Rendered images with source text
★ ★ ★

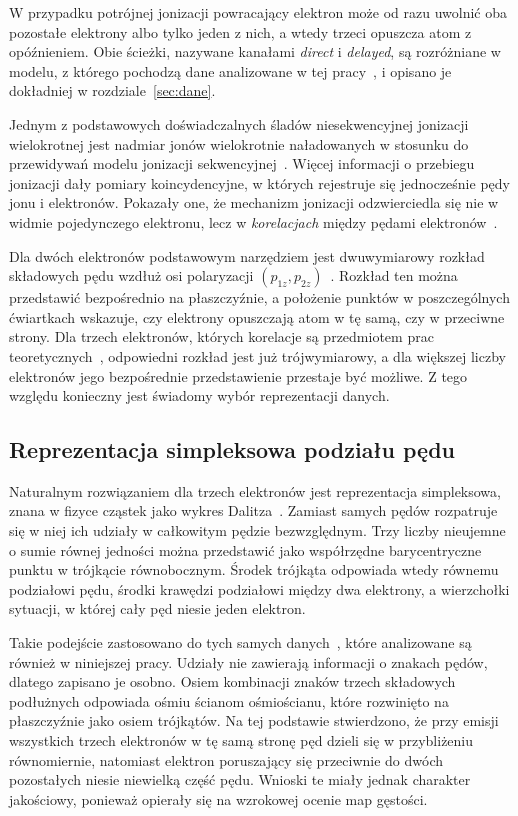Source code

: \documentclass[12pt,a4paper]{article}
\begin{document}
W przypadku potrójnej jonizacji powracający elektron może od razu
uwolnić oba pozostałe elektrony albo tylko jeden z nich, a wtedy trzeci
opuszcza atom z opóźnieniem. Obie ścieżki, nazywane kanałami
\emph{direct} i \emph{delayed}, są rozróżniane w modelu, z którego
pochodzą dane analizowane w tej pracy~\cite{Emmanouilidou2023}, i
opisano je dokładniej w rozdziale~\ref{sec:dane}.

Jednym z podstawowych doświadczalnych śladów niesekwencyjnej jonizacji
wielokrotnej jest nadmiar jonów wielokrotnie naładowanych w stosunku do
przewidywań modelu jonizacji sekwencyjnej~\cite{LHuillier1983,BeckerRottke2008}.
Więcej informacji o przebiegu jonizacji dały pomiary koincydencyjne,
w których rejestruje się jednocześnie pędy jonu i elektronów. Pokazały
one, że mechanizm jonizacji odzwierciedla się nie w widmie pojedynczego
elektronu, lecz w \emph{korelacjach} między pędami
elektronów~\cite{Moshammer2000,Rudenko2004,Rudenko2007}.


Dla dwóch elektronów podstawowym narzędziem jest dwuwymiarowy rozkład
składowych pędu wzdłuż osi polaryzacji
\((p_{1z},p_{2z})\)~\cite{Staudte2007,Rudenko2007}. Rozkład ten można
przedstawić bezpośrednio na płaszczyźnie, a położenie punktów
w poszczególnych ćwiartkach wskazuje, czy elektrony opuszczają atom
w tę samą, czy w przeciwne strony. Dla trzech elektronów, których
korelacje są przedmiotem prac teoretycznych~\cite{Thiede2018,Efimov2021},
odpowiedni rozkład jest już trójwymiarowy, a dla większej liczby
elektronów jego bezpośrednie przedstawienie przestaje być możliwe.
Z tego względu konieczny jest świadomy wybór reprezentacji danych.

\subsection{Reprezentacja simpleksowa podziału pędu}

Naturalnym rozwiązaniem dla trzech elektronów jest reprezentacja
simpleksowa, znana w fizyce cząstek jako wykres
Dalitza~\cite{Dalitz1953}. Zamiast samych pędów rozpatruje się w niej
ich udziały w całkowitym pędzie bezwzględnym. Trzy liczby nieujemne
o sumie równej jedności można przedstawić jako współrzędne
barycentryczne punktu w trójkącie równobocznym. Środek trójkąta
odpowiada wtedy równemu podziałowi pędu, środki krawędzi podziałowi
między dwa elektrony, a wierzchołki sytuacji, w której cały pęd niesie
jeden elektron.

Takie podejście zastosowano do tych
samych danych~\cite{Ojczenasz2023}, które analizowane są również w niniejszej pracy. Udziały nie
zawierają informacji o znakach pędów, dlatego zapisano je osobno. Osiem
kombinacji znaków trzech składowych podłużnych odpowiada ośmiu ścianom
ośmiościanu, które rozwinięto na płaszczyźnie jako osiem trójkątów. Na
tej podstawie stwierdzono, że przy emisji wszystkich trzech elektronów
w tę samą stronę pęd dzieli się w przybliżeniu równomiernie, natomiast
elektron poruszający się przeciwnie do dwóch pozostałych niesie
niewielką część pędu. Wnioski te miały jednak charakter jakościowy,
ponieważ opierały się na wzrokowej ocenie map gęstości.
\end{document}
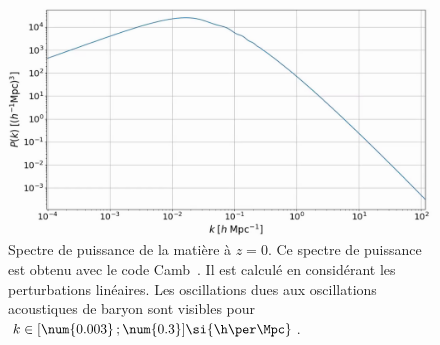 \begin{figure}
  \centering
  \includegraphics[scale=0.37]{pk_camb}
  \caption{Spectre de puissance de la matière à $z = 0$. Ce spectre de puissance est obtenu avec le code Camb~\autocite{Lewis1999}. Il est calculé en considérant les perturbations linéaires. Les oscillations dues aux oscillations acoustiques de baryon sont visibles pour $k \in [\num{0.003} \,; \num{0.3}] \si{\h\per\Mpc}$.}
  \label{fig:pk_camb}
\end{figure}
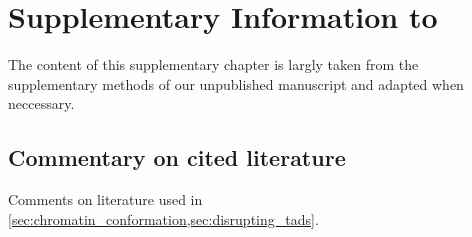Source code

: \chapter{Supplementary Information to \texorpdfstring{}{the Balancer Project}}
\label{sec:suppl_balancer}


The content of this supplementary chapter is largly taken from the supplementary
methods of our unpublished manuscript and adapted when neccessary.


\section{Commentary on cited literature}
\label{sec:suppl_balancer_literature}

Comments on literature used in \cref{sec:chromatin_conformation,sec:disrupting_tads}.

★ ★ ★

WORK INSTRUCTIONS: In the answer, the entries must appear exactly as above, without the images.

SOLUTION BELOW:
Source code

: \documentclass[12pt,a4paper]{article}
\begin{document}
W przypadku potrójnej jonizacji powracający elektron może od razu
uwolnić oba pozostałe elektrony albo tylko jeden z nich, a wtedy trzeci
opuszcza atom z opóźnieniem. Obie ścieżki, nazywane kanałami
\emph{direct} i \emph{delayed}, są rozróżniane w modelu, z którego
pochodzą dane analizowane w tej pracy~\cite{Emmanouilidou2023}, i
opisano je dokładniej w rozdziale~\ref{sec:dane}.

Jednym z podstawowych doświadczalnych śladów niesekwencyjnej jonizacji
wielokrotnej jest nadmiar jonów wielokrotnie naładowanych w stosunku do
przewidywań modelu jonizacji sekwencyjnej~\cite{LHuillier1983,BeckerRottke2008}.
Więcej informacji o przebiegu jonizacji dały pomiary koincydencyjne,
w których rejestruje się jednocześnie pędy jonu i elektronów. Pokazały
one, że mechanizm jonizacji odzwierciedla się nie w widmie pojedynczego
elektronu, lecz w \emph{korelacjach} między pędami
elektronów~\cite{Moshammer2000,Rudenko2004,Rudenko2007}.


Dla dwóch elektronów podstawowym narzędziem jest dwuwymiarowy rozkład
składowych pędu wzdłuż osi polaryzacji
\((p_{1z},p_{2z})\)~\cite{Staudte2007,Rudenko2007}. Rozkład ten można
przedstawić bezpośrednio na płaszczyźnie, a położenie punktów
w poszczególnych ćwiartkach wskazuje, czy elektrony opuszczają atom
w tę samą, czy w przeciwne strony. Dla trzech elektronów, których
korelacje są przedmiotem prac teoretycznych~\cite{Thiede2018,Efimov2021},
odpowiedni rozkład jest już trójwymiarowy, a dla większej liczby
elektronów jego bezpośrednie przedstawienie przestaje być możliwe.
Z tego względu konieczny jest świadomy wybór reprezentacji danych.

\subsection{Reprezentacja simpleksowa podziału pędu}

Naturalnym rozwiązaniem dla trzech elektronów jest reprezentacja
simpleksowa, znana w fizyce cząstek jako wykres
Dalitza~\cite{Dalitz1953}. Zamiast samych pędów rozpatruje się w niej
ich udziały w całkowitym pędzie bezwzględnym. Trzy liczby nieujemne
o sumie równej jedności można przedstawić jako współrzędne
barycentryczne punktu w trójkącie równobocznym. Środek trójkąta
odpowiada wtedy równemu podziałowi pędu, środki krawędzi podziałowi
między dwa elektrony, a wierzchołki sytuacji, w której cały pęd niesie
jeden elektron.

Takie podejście zastosowano do tych
samych danych~\cite{Ojczenasz2023}, które analizowane są również w niniejszej pracy. Udziały nie
zawierają informacji o znakach pędów, dlatego zapisano je osobno. Osiem
kombinacji znaków trzech składowych podłużnych odpowiada ośmiu ścianom
ośmiościanu, które rozwinięto na płaszczyźnie jako osiem trójkątów. Na
tej podstawie stwierdzono, że przy emisji wszystkich trzech elektronów
w tę samą stronę pęd dzieli się w przybliżeniu równomiernie, natomiast
elektron poruszający się przeciwnie do dwóch pozostałych niesie
niewielką część pędu. Wnioski te miały jednak charakter jakościowy,
ponieważ opierały się na wzrokowej ocenie map gęstości.
\end{document}
 \begin{figure}
  \centering
  \includegraphics[scale=0.37]{pk_camb}
  \caption{Spectre de puissance de la matière à $z = 0$. Ce spectre de puissance est obtenu avec le code Camb~\autocite{Lewis1999}. Il est calculé en considérant les perturbations linéaires. Les oscillations dues aux oscillations acoustiques de baryon sont visibles pour $k \in [\num{0.003} \,; \num{0.3}] \si{\h\per\Mpc}$.}
  \label{fig:pk_camb}
\end{figure}
Source code

: \chapter{Supplementary Information to \texorpdfstring{}{the Balancer Project}}
\label{sec:suppl_balancer}


The content of this supplementary chapter is largly taken from the supplementary
methods of our unpublished manuscript and adapted when neccessary.


\section{Commentary on cited literature}
\label{sec:suppl_balancer_literature}

Comments on literature used in \cref{sec:chromatin_conformation,sec:disrupting_tads}.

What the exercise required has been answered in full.